* [TASK TO COMPLETE]
Those lines of the records that contain "into" are to be located and copied.

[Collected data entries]
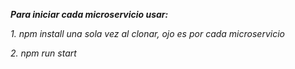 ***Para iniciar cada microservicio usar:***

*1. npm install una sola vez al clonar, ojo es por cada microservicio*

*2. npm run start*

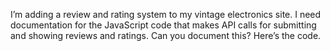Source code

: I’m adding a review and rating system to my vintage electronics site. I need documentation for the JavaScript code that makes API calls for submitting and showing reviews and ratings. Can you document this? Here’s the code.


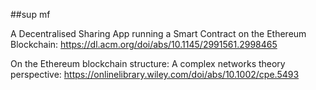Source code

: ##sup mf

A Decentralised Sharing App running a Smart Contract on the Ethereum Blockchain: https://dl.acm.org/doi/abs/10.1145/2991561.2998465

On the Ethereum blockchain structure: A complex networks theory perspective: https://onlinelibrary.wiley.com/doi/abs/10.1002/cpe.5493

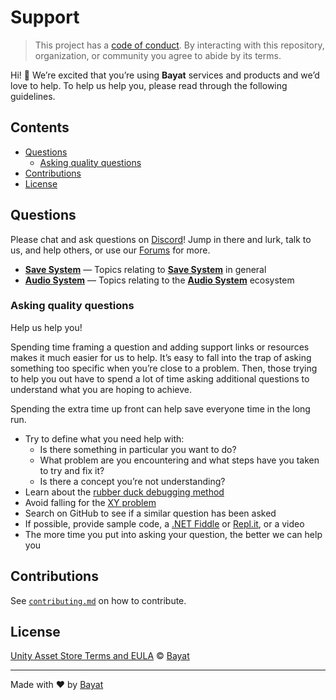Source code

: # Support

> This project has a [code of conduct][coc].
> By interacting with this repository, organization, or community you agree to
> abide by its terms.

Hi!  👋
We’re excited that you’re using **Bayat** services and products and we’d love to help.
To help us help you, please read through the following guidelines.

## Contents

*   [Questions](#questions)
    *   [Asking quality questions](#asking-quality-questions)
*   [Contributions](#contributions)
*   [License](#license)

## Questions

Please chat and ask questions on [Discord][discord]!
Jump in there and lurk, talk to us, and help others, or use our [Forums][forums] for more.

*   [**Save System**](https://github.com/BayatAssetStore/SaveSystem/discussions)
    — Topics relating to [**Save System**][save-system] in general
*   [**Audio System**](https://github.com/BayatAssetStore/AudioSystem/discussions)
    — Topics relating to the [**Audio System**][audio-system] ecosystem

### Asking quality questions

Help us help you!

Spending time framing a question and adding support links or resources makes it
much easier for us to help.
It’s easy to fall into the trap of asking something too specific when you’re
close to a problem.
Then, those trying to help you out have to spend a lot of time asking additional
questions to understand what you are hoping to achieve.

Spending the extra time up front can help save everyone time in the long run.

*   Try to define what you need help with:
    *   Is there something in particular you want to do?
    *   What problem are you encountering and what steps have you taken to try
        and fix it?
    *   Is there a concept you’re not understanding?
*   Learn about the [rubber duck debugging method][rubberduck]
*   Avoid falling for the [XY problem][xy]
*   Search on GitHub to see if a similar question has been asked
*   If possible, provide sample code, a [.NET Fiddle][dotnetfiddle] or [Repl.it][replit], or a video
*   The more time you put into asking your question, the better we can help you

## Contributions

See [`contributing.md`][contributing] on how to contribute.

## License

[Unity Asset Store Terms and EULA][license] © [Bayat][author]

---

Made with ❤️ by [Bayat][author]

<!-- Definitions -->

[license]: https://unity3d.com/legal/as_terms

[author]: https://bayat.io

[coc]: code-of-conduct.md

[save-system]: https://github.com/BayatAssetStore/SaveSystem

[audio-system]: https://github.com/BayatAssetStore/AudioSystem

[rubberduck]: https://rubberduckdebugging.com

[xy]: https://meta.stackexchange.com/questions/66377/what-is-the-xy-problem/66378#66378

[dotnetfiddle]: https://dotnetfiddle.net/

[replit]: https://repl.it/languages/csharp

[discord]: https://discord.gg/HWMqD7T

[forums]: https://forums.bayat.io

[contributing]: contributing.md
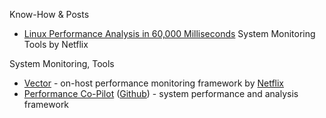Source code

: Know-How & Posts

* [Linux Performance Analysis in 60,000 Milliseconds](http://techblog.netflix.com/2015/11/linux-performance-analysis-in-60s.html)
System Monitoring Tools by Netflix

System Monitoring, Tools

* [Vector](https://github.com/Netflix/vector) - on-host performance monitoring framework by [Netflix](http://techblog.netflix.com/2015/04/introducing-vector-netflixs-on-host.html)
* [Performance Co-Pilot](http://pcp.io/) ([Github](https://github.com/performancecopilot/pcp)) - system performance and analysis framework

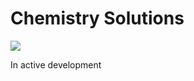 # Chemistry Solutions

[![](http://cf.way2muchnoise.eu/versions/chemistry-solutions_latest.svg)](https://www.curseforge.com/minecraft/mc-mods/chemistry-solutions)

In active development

* [ANSWER]
It’s easy to fall into the trap of asking something too specific when you’re
*   The more time you put into asking your question, the better we can help you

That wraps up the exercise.